As soon as the guest boots, interrupts for these devices turn into an
interrupt storm in the guest; the host does not see the interrupt storm.
Basically the EOI path does not work, and the guest continues to see the
interrupt over and over, even after it attempts to mask it at the APIC.
The bug is only visible with older kernels (RHEL6.5, based on 2.6.32
with not many changes in the area of APIC/IOAPIC handling).
Alex then tried forcing bit 59 (corresponding to the USB functions' IRQ)
on in the eoi_exit_bitmap and TMR, and things then work. What happens
is that VFIO asserts IRQ11, then KVM recomputes the EOI exit bitmap.
It does not have set bit 59 because the RTE was masked, so the IOAPIC
never sees the EOI and the interrupt continues to fire in the guest.

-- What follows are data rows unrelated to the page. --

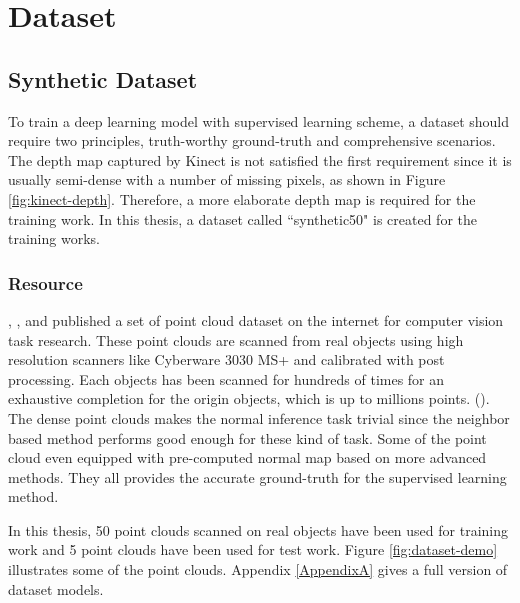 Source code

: 
\chapter{Dataset} %

\label{ch:04} %


\section{Synthetic Dataset}
To train a deep learning model with supervised learning scheme, a dataset should require two principles, truth-worthy ground-truth and comprehensive scenarios. The depth map captured by Kinect is not satisfied the first requirement since it is usually semi-dense with a number of missing pixels, as shown in Figure \ref{fig:kinect-depth}. Therefore, a more elaborate depth map is required for the training work. In this thesis, a dataset called ``synthetic50" is created for the training works.


\subsection{Resource}
\cite{data1}, \cite{data2}, \cite{data3} and \cite{data4} published a set of point cloud dataset on the internet for computer vision task research. These point clouds are scanned from real objects using high resolution scanners like Cyberware 3030 MS+ and calibrated with post processing. Each objects has been scanned for hundreds of times for an exhaustive completion for the origin objects, which is up to millions points. (\cite{data1}). The dense point clouds makes the normal inference task trivial since the neighbor based method performs good enough for these kind of task. Some of the point cloud even equipped with pre-computed normal map based on more advanced methods. They all provides the accurate ground-truth for the supervised learning method.

In this thesis, 50 point clouds scanned on real objects have been used for training work and 5 point clouds have been used for test work. Figure \ref{fig:dataset-demo} illustrates some of the point clouds. Appendix \ref{AppendixA} gives a full version of dataset models.

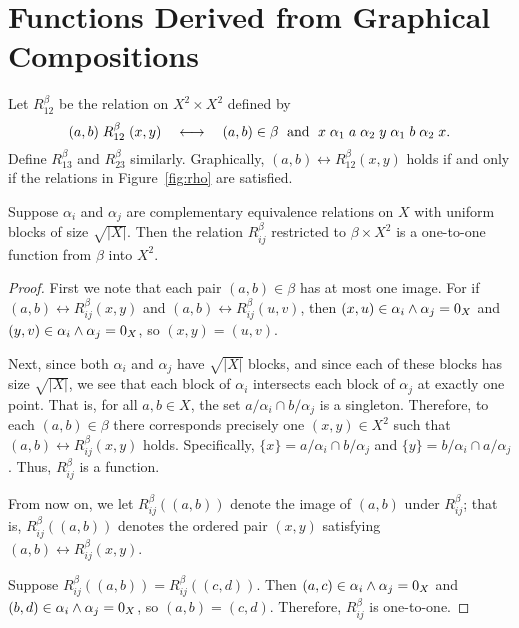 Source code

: \section{Functions Derived from Graphical Compositions}
Let $R_{12}^\beta$ be the relation on $X^2 \times X^2$ defined by 
\[
(a,b) \mathrel{R_{12}^\beta} (x,y) \quad \longleftrightarrow \quad 
(a,b) \in \beta \; \text{ and } \;
x \mathrel{\alpha}_1 a \mathrel{\alpha}_2 y \mathrel{\alpha}_1 b \mathrel{\alpha}_2 x.
\]
Define $R_{13}^\beta$ and $R_{23}^\beta$ similarly.  Graphically, 
$(a,b) \rel{R_{12}^\beta} (x,y)$ holds if and only if the relations in
Figure~\ref{fig:rho} are satisfied.
\begin{lemma}
\label{lem:injection}
Suppose $\alpha_i$ and $\alpha_j$ are complementary equivalence
relations on $X$ with uniform blocks of size $\sqrt{|X|}$.
Then the relation $R_{ij}^\beta$ restricted to $\beta\times X^2$ is
  a one-to-one function from $\beta$ into $X^2$.
\end{lemma}
\begin{proof}
First we note that each pair $(a,b)\in \beta$ has at most one image. For if
$(a,b) \rel{R_{ij}^\beta} (x,y)$ and $(a,b) \rel{R_{ij}^\beta} (u,v)$, then 
$(x,u) \in  \alpha_i \wedge \alpha_j = 0_X$ and 
$(y,v) \in  \alpha_i \wedge \alpha_j = 0_X$, so $(x,y) = (u,v)$.

Next,
since both $\alpha_i$ and $\alpha_j$ have 
$\sqrt{|X|}$ blocks, and since each of these blocks has size $\sqrt{|X|}$, we
see that each block of $\alpha_i$ intersects each block of $\alpha_j$ at
exactly one point.  That is, for all $a, b \in X$, the set 
$a/\alpha_i \cap b/\alpha_j$ is a singleton.
Therefore, to each $(a,b)\in \beta$ there corresponds precisely one $(x,y)\in
X^2$ such that $(a,b) \rel{R_{ij}^\beta} (x,y)$ holds.  
Specifically, $\{x\} = a/\alpha_i \cap b/\alpha_j$ and 
$\{y\} = b/\alpha_i \cap a/\alpha_j$. 
Thus,  $R_{ij}^\beta$ is a function.  

From now on, we let 
$R_{ij}^\beta((a,b))$ denote the image of $(a,b)$ under $R_{ij}^\beta$; that
is, $R_{ij}^\beta((a,b))$ denotes the ordered pair $(x,y)$
satisfying $(a,b) \rel{R_{ij}^\beta} (x,y)$.


Suppose $R_{ij}^\beta((a,b)) = R_{ij}^\beta((c,d))$. Then 
$(a,c) \in \alpha_i\wedge \alpha_j = 0_X$
and
$(b,d) \in \alpha_i\wedge \alpha_j = 0_X$, so $(a,b) = (c,d)$.
Therefore,  $R_{ij}^\beta$ is one-to-one.
\end{proof}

My guess was that the guest is masking the interrupt in the redirection
table in the interrupt routine, i.e. while the interrupt is set in a
LAPIC's ISR, The simplest fix is to ignore the masking state, we would
rather have an unnecessary exit rather than a missed IRQ ACK and anyway
IOAPIC interrupts are not as performance-sensitive as for example MSIs.
Alex tested this patch and it fixed his bug.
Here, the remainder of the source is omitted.